→ REQUIREMENT
The records below need copying. Match each line exactly.

→ ENTRIES PROVIDED

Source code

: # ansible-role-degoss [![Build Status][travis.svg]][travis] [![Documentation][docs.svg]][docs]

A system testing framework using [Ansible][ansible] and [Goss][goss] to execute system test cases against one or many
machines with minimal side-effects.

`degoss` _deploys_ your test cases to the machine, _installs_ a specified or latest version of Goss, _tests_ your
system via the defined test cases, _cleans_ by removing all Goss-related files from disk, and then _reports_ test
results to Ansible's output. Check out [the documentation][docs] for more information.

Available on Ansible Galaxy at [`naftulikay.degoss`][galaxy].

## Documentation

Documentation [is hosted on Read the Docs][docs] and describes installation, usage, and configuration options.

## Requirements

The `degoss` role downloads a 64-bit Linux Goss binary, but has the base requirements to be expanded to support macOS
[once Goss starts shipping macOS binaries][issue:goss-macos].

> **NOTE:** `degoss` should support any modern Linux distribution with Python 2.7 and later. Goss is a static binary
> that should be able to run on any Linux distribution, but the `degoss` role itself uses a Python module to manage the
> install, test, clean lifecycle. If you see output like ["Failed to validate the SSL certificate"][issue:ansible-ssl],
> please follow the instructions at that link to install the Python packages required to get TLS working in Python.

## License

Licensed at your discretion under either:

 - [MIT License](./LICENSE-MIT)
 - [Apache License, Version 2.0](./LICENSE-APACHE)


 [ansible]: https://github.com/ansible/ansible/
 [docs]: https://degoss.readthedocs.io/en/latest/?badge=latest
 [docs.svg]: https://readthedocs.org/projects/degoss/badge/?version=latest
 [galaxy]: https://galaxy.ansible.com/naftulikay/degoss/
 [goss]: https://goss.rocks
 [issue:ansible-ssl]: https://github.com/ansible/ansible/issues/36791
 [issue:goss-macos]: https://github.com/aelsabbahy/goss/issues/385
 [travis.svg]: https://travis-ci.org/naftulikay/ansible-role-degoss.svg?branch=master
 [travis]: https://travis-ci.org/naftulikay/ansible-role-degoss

→ ANSWER TO THE PROBLEM
Source code

: # ansible-role-degoss [![Build Status][travis.svg]][travis] [![Documentation][docs.svg]][docs]

A system testing framework using [Ansible][ansible] and [Goss][goss] to execute system test cases against one or many
machines with minimal side-effects.

`degoss` _deploys_ your test cases to the machine, _installs_ a specified or latest version of Goss, _tests_ your
system via the defined test cases, _cleans_ by removing all Goss-related files from disk, and then _reports_ test
results to Ansible's output. Check out [the documentation][docs] for more information.

Available on Ansible Galaxy at [`naftulikay.degoss`][galaxy].

## Documentation

Documentation [is hosted on Read the Docs][docs] and describes installation, usage, and configuration options.

## Requirements

The `degoss` role downloads a 64-bit Linux Goss binary, but has the base requirements to be expanded to support macOS
[once Goss starts shipping macOS binaries][issue:goss-macos].

> **NOTE:** `degoss` should support any modern Linux distribution with Python 2.7 and later. Goss is a static binary
> that should be able to run on any Linux distribution, but the `degoss` role itself uses a Python module to manage the
> install, test, clean lifecycle. If you see output like ["Failed to validate the SSL certificate"][issue:ansible-ssl],
> please follow the instructions at that link to install the Python packages required to get TLS working in Python.

## License

Licensed at your discretion under either:

 - [MIT License](./LICENSE-MIT)
 - [Apache License, Version 2.0](./LICENSE-APACHE)


 [ansible]: https://github.com/ansible/ansible/
 [docs]: https://degoss.readthedocs.io/en/latest/?badge=latest
 [docs.svg]: https://readthedocs.org/projects/degoss/badge/?version=latest
 [galaxy]: https://galaxy.ansible.com/naftulikay/degoss/
 [goss]: https://goss.rocks
 [issue:ansible-ssl]: https://github.com/ansible/ansible/issues/36791
 [issue:goss-macos]: https://github.com/aelsabbahy/goss/issues/385
 [travis.svg]: https://travis-ci.org/naftulikay/ansible-role-degoss.svg?branch=master
 [travis]: https://travis-ci.org/naftulikay/ansible-role-degoss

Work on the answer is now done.